Import Python packages that are used for the analysis.

%matplotlib inline

import datacube
import matplotlib.pyplot as plt
plt.rcParams.update({'font.size': 14})
import numpy as np
import xarray as xr
import pandas as pd
from collections import namedtuple
from datacube.utils.geometry import assign_crs
from skimage.morphology import remove_small_objects
from skimage.morphology import remove_small_holes
from matplotlib.patches import Patch
from odc.algo import xr_geomedian, to_f32
from odc.algo import xr_reproject

from deafrica_tools.dask import create_local_dask_cluster
from deafrica_tools.datahandling import load_ard, wofs_fuser
from deafrica_tools.plotting import display_map, rgb
from deafrica_tools.bandindices import calculate_indices
/env/lib/python3.6/site-packages/geopandas/_compat.py:88: UserWarning: The Shapely GEOS version (3.7.2-CAPI-1.11.0 ) is incompatible with the GEOS version PyGEOS was compiled with (3.9.0-CAPI-1.16.2). Conversions between both will be slow.
  shapely_geos_version, geos_capi_version_string

Set up a Dask cluster

Dask can be used to better manage memory use and conduct the analysis in parallel. For an introduction to using Dask with Digital Earth Africa, see the Dask notebook.
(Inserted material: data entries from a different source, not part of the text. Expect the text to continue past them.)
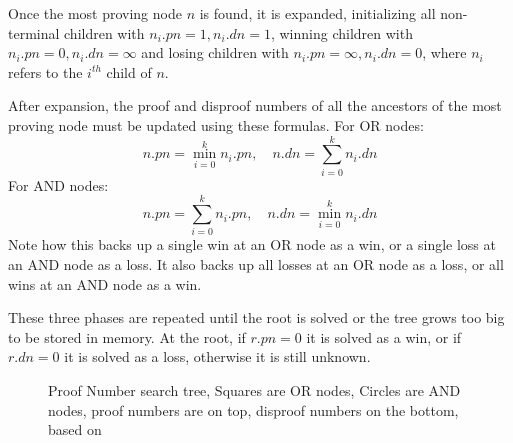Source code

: Once the most proving node $n$ is found, it is expanded, initializing all non-terminal children with $n_i.pn = 1, n_i.dn = 1$, winning children with $n_i.pn = 0, n_i.dn = \infty$ and losing children with $n_i.pn = \infty, n_i.dn = 0 $, where $n_i$ refers to the $i^{th}$ child of $n$.

After expansion, the proof and disproof numbers of all the ancestors of the most proving node must be updated using these formulas. For OR nodes: $$ n.pn = \displaystyle\min\limits_{i=0}^k n_i.pn,\quad n.dn = \displaystyle\sum\limits_{i=0}^k n_i.dn $$ For AND nodes: $$ n.pn = \displaystyle\sum\limits_{i=0}^k n_i.pn, \quad n.dn = \displaystyle\min\limits_{i=0}^k n_i.dn $$ Note how this backs up a single win at an OR node as a win, or a single loss at an AND node as a loss. It also backs up all losses at an OR node as a loss, or all wins at an AND node as a win. %

These three phases are repeated until the root is solved or the tree grows too big to be stored in memory. At the root, if $r.pn = 0$ it is solved as a win, or if $r.dn = 0$ it is solved as a loss, otherwise it is still unknown.

\begin{figure}
\centering
{}
\caption{Proof Number search tree, Squares are OR nodes, Circles are AND nodes, proof numbers are on top, disproof numbers on the bottom, based on \cite{winands2003-PDS-PN}}
\label{fig:pntree}
\end{figure}

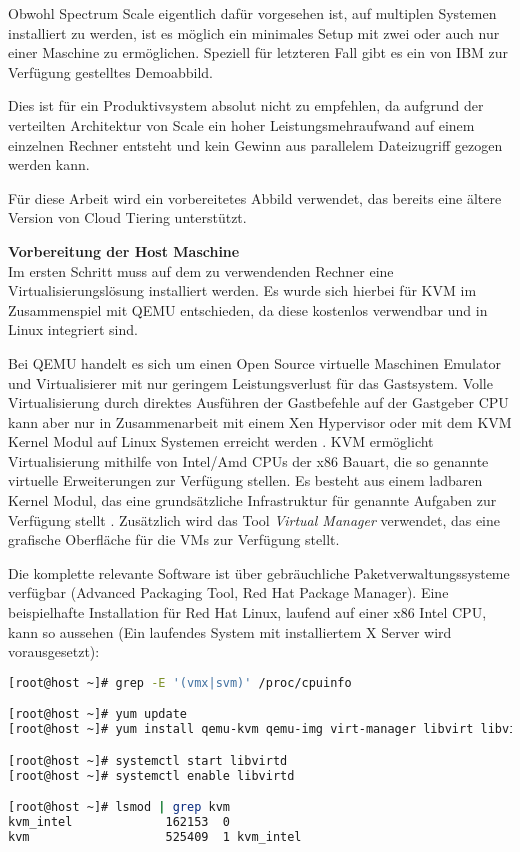 Obwohl Spectrum Scale eigentlich dafür vorgesehen ist, auf multiplen Systemen installiert zu werden, ist es möglich ein minimales Setup mit zwei oder auch nur einer Maschine zu ermöglichen. Speziell für letzteren Fall gibt es ein von IBM zur Verfügung gestelltes Demoabbild.

Dies ist für ein Produktivsystem absolut nicht zu empfehlen, da aufgrund der verteilten Architektur von Scale ein hoher Leistungsmehraufwand auf einem einzelnen Rechner entsteht und kein Gewinn aus parallelem Dateizugriff gezogen werden kann.

Für diese Arbeit wird ein vorbereitetes Abbild verwendet, das bereits eine ältere Version von Cloud Tiering unterstützt.

\textbf{Vorbereitung der Host Maschine}\\
Im ersten Schritt muss auf dem zu verwendenden Rechner eine Virtualisierungslösung installiert werden. Es wurde sich hierbei für \ac{KVM} im Zusammenspiel mit \ac{QEMU} entschieden, da diese kostenlos verwendbar und in Linux integriert sind. 

Bei QEMU handelt es sich um einen Open Source virtuelle Maschinen Emulator und Virtualisierer mit nur geringem Leistungsverlust für das Gastsystem. Volle Virtualisierung durch direktes Ausführen der Gastbefehle auf der Gastgeber CPU kann aber nur in Zusammenarbeit mit einem Xen Hypervisor oder mit dem KVM Kernel Modul auf Linux Systemen erreicht werden \parencite{qemu.2017}. 
KVM ermöglicht Virtualisierung mithilfe von Intel/Amd CPUs der x86 Bauart, die so genannte virtuelle Erweiterungen zur Verfügung stellen. Es besteht aus einem ladbaren Kernel Modul, das eine grundsätzliche Infrastruktur für genannte Aufgaben zur Verfügung stellt \parencite{kvm.2017}.
Zusätzlich wird das Tool \textit{Virtual Manager} verwendet, das eine grafische Oberfläche für die \acs{VM}s zur Verfügung stellt.

Die komplette relevante Software ist über gebräuchliche Paketverwaltungssysteme verfügbar (Advanced Packaging Tool, Red Hat Package Manager). Eine beispielhafte Installation für Red Hat Linux, laufend auf einer x86 Intel CPU, kann so aussehen (Ein laufendes System mit installiertem X Server wird vorausgesetzt):\\ 

\begin{lstlisting}[language=bash, caption=Einrichtung von KVM und QEMU]
[root@host ~]# grep -E '(vmx|svm)' /proc/cpuinfo 

[root@host ~]# yum update
[root@host ~]# yum install qemu-kvm qemu-img virt-manager libvirt libvirt-python libvirt-client virt-install virt-viewer bridge-utils

[root@host ~]# systemctl start libvirtd
[root@host ~]# systemctl enable libvirtd

[root@host ~]# lsmod | grep kvm
kvm_intel             162153  0
kvm                   525409  1 kvm_intel
\end{lstlisting}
Note: We recommend opening the Dask processing window to view the different computations that are being executed; to do this, see the Dask dashboard in DE Africa section of the Dask notebook.

To use Dask, set up the local computing cluster using the cell below.




  • Workers: 1
  • Cores: 2
  • Memory: 13.11 GB

Connect to the datacube

Activate the datacube database, which provides functionality for loading and displaying stored Earth observation data.

dc = datacube.Datacube(app="Urbanization_GHS_Comparison")

Analysis parameters

The following cell sets important parameters for the analysis. The parameters are:

  • lat: The central latitude to analyse (e.g. 10.338).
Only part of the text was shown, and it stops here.